Records from a data source
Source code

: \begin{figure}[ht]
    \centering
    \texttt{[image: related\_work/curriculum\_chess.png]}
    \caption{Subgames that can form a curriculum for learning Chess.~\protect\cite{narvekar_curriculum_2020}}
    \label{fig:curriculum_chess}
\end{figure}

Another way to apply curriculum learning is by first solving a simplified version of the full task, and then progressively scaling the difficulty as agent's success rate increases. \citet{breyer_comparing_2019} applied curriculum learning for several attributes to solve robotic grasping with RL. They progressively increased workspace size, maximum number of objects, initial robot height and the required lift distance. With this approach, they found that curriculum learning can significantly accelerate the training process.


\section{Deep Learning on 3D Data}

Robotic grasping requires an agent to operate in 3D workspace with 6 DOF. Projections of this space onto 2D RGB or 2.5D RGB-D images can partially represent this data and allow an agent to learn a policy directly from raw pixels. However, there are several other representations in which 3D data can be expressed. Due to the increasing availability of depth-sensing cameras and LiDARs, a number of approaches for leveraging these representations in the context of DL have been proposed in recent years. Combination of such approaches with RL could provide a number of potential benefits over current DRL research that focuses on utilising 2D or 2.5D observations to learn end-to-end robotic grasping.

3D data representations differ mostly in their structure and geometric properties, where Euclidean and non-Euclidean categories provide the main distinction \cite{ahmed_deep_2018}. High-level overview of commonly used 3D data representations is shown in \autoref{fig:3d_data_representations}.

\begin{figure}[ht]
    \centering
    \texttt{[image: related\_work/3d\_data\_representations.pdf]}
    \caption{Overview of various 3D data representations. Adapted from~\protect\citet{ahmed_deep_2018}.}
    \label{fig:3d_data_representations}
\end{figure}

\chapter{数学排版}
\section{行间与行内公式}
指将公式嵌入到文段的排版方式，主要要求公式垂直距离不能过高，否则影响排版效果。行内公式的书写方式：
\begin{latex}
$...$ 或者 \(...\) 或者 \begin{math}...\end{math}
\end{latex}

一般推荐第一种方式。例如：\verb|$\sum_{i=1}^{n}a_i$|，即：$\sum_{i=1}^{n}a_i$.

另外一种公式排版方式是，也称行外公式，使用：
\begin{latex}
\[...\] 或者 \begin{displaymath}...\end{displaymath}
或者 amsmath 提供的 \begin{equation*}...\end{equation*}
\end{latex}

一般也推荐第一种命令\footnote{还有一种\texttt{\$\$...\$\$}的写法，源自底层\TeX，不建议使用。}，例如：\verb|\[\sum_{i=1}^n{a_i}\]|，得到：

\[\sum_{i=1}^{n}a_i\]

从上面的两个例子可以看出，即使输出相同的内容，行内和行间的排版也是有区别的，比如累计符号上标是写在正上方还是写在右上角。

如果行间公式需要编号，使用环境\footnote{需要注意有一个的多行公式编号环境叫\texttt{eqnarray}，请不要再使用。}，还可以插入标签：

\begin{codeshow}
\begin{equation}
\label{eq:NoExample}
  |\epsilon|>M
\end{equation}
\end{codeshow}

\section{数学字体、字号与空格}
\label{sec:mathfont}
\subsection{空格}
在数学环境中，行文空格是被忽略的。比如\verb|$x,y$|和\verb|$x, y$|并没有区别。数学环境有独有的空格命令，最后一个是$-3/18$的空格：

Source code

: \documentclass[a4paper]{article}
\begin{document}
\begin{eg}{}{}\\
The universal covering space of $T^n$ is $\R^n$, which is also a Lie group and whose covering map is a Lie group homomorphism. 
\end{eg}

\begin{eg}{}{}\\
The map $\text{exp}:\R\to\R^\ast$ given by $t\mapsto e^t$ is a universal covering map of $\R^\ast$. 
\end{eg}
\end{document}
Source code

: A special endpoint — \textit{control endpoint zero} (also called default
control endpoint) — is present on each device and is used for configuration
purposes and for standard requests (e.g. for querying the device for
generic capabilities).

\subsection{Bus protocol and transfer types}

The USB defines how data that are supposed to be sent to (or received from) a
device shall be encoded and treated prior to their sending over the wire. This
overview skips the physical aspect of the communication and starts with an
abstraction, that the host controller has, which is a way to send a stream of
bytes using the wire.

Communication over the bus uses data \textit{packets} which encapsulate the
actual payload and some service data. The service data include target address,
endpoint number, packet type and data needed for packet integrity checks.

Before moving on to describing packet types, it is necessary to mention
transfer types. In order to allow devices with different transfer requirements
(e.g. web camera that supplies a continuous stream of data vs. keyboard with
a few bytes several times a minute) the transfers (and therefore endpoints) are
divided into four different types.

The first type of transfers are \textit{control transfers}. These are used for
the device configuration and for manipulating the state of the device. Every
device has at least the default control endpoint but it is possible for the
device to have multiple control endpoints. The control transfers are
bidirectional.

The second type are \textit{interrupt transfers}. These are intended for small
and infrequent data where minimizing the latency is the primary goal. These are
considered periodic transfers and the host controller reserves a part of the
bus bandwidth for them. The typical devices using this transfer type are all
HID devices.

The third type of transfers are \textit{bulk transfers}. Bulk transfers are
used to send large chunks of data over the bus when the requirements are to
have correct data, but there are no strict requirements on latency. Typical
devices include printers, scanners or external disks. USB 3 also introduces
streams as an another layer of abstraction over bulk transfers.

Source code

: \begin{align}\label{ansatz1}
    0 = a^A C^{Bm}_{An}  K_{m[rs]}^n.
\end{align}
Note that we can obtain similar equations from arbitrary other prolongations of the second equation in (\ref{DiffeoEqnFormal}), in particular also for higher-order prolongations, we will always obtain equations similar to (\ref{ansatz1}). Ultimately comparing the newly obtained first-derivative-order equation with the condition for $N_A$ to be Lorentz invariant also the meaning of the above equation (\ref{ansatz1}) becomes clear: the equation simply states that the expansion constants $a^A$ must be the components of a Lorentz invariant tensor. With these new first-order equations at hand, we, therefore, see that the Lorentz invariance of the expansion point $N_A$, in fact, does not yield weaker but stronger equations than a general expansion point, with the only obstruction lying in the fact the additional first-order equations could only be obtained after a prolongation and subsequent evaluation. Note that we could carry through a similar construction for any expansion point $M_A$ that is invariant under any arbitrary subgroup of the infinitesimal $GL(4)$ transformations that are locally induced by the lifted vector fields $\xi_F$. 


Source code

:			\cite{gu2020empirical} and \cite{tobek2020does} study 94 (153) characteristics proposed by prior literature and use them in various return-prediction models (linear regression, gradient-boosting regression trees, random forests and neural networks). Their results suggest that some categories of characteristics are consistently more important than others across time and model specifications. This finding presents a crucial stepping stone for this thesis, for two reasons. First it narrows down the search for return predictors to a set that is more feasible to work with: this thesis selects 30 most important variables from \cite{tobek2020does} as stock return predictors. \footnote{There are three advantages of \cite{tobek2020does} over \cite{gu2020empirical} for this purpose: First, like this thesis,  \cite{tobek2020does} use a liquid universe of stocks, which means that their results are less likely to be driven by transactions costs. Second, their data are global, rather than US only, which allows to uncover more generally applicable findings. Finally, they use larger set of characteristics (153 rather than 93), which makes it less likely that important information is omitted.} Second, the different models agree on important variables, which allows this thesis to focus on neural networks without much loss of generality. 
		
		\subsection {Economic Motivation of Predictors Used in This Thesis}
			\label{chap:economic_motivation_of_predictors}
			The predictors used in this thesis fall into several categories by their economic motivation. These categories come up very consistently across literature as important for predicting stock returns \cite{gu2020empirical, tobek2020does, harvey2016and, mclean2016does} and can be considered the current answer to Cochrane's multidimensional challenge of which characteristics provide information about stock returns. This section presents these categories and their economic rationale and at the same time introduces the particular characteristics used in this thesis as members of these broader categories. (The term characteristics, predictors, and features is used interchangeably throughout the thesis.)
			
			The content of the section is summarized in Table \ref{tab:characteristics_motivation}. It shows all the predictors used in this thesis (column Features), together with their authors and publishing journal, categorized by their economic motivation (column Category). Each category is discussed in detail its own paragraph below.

==

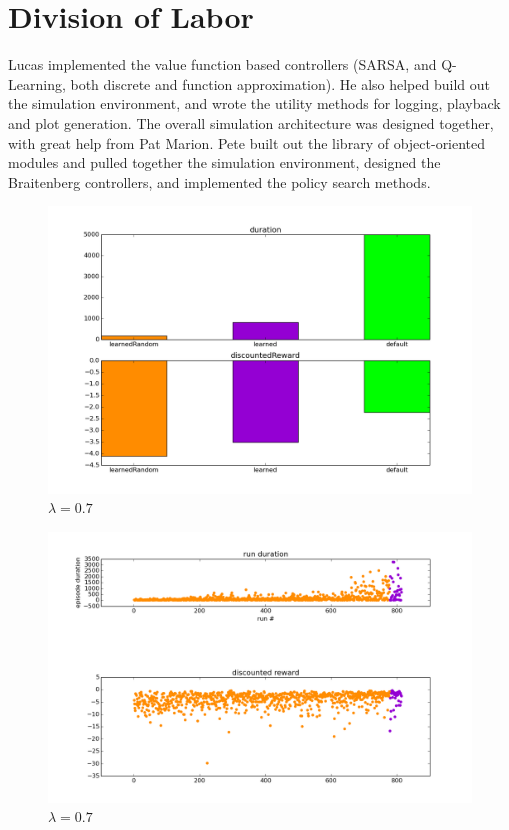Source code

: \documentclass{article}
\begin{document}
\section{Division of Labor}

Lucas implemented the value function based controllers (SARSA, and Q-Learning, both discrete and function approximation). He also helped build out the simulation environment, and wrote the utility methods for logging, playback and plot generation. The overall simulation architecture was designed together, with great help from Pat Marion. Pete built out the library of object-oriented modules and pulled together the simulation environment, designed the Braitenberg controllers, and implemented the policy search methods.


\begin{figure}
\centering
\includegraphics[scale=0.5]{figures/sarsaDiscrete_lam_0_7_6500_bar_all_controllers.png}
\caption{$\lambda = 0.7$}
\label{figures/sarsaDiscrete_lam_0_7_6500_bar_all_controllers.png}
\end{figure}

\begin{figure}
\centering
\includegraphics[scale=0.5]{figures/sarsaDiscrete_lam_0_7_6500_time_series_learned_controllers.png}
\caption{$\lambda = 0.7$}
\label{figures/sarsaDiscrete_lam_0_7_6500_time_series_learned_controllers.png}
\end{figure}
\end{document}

=== TASK INSTRUCTIONS ===
Across the entries, how many lines hold the word "wire"? Say only the number.

=== FINISHED EXERCISE ===
2